#### Data section ####
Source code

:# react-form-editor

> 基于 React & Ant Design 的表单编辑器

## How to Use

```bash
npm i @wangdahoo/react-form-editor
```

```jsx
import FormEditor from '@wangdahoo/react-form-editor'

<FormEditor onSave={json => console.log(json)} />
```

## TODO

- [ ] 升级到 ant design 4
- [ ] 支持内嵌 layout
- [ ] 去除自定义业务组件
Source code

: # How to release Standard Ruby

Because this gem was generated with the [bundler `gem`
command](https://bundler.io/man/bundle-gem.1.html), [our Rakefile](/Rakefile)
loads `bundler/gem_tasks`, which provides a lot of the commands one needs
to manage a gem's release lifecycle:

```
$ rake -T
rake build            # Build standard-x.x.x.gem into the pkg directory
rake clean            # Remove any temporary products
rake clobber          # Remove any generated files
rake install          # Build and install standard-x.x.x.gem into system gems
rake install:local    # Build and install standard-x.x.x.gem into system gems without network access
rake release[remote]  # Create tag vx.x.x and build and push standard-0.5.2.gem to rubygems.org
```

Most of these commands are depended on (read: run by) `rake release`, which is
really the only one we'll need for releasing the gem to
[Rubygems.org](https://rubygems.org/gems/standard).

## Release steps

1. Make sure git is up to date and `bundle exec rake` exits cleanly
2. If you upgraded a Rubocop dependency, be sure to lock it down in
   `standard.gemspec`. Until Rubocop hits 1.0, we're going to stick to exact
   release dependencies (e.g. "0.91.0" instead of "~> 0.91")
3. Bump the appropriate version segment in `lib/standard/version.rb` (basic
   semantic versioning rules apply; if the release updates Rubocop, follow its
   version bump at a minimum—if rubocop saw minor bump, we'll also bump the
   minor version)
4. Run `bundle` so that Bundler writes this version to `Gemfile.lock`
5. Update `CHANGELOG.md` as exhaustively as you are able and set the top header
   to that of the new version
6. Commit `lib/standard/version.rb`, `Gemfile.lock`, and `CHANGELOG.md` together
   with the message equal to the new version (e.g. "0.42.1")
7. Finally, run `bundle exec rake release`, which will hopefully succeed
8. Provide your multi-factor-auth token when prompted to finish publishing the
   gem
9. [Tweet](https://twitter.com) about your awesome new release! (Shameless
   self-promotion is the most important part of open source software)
####
**The problem**
Write all the records out again. Nothing may differ from the original.

**Exercise result**
Source code

:# react-form-editor

> 基于 React & Ant Design 的表单编辑器

## How to Use

```bash
npm i @wangdahoo/react-form-editor
```

```jsx
import FormEditor from '@wangdahoo/react-form-editor'

<FormEditor onSave={json => console.log(json)} />
```

## TODO

- [ ] 升级到 ant design 4
- [ ] 支持内嵌 layout
- [ ] 去除自定义业务组件
Source code

: # How to release Standard Ruby

Because this gem was generated with the [bundler `gem`
command](https://bundler.io/man/bundle-gem.1.html), [our Rakefile](/Rakefile)
loads `bundler/gem_tasks`, which provides a lot of the commands one needs
to manage a gem's release lifecycle:

```
$ rake -T
rake build            # Build standard-x.x.x.gem into the pkg directory
rake clean            # Remove any temporary products
rake clobber          # Remove any generated files
rake install          # Build and install standard-x.x.x.gem into system gems
rake install:local    # Build and install standard-x.x.x.gem into system gems without network access
rake release[remote]  # Create tag vx.x.x and build and push standard-0.5.2.gem to rubygems.org
```

Most of these commands are depended on (read: run by) `rake release`, which is
really the only one we'll need for releasing the gem to
[Rubygems.org](https://rubygems.org/gems/standard).

## Release steps

1. Make sure git is up to date and `bundle exec rake` exits cleanly
2. If you upgraded a Rubocop dependency, be sure to lock it down in
   `standard.gemspec`. Until Rubocop hits 1.0, we're going to stick to exact
   release dependencies (e.g. "0.91.0" instead of "~> 0.91")
3. Bump the appropriate version segment in `lib/standard/version.rb` (basic
   semantic versioning rules apply; if the release updates Rubocop, follow its
   version bump at a minimum—if rubocop saw minor bump, we'll also bump the
   minor version)
4. Run `bundle` so that Bundler writes this version to `Gemfile.lock`
5. Update `CHANGELOG.md` as exhaustively as you are able and set the top header
   to that of the new version
6. Commit `lib/standard/version.rb`, `Gemfile.lock`, and `CHANGELOG.md` together
   with the message equal to the new version (e.g. "0.42.1")
7. Finally, run `bundle exec rake release`, which will hopefully succeed
8. Provide your multi-factor-auth token when prompted to finish publishing the
   gem
9. [Tweet](https://twitter.com) about your awesome new release! (Shameless
   self-promotion is the most important part of open source software)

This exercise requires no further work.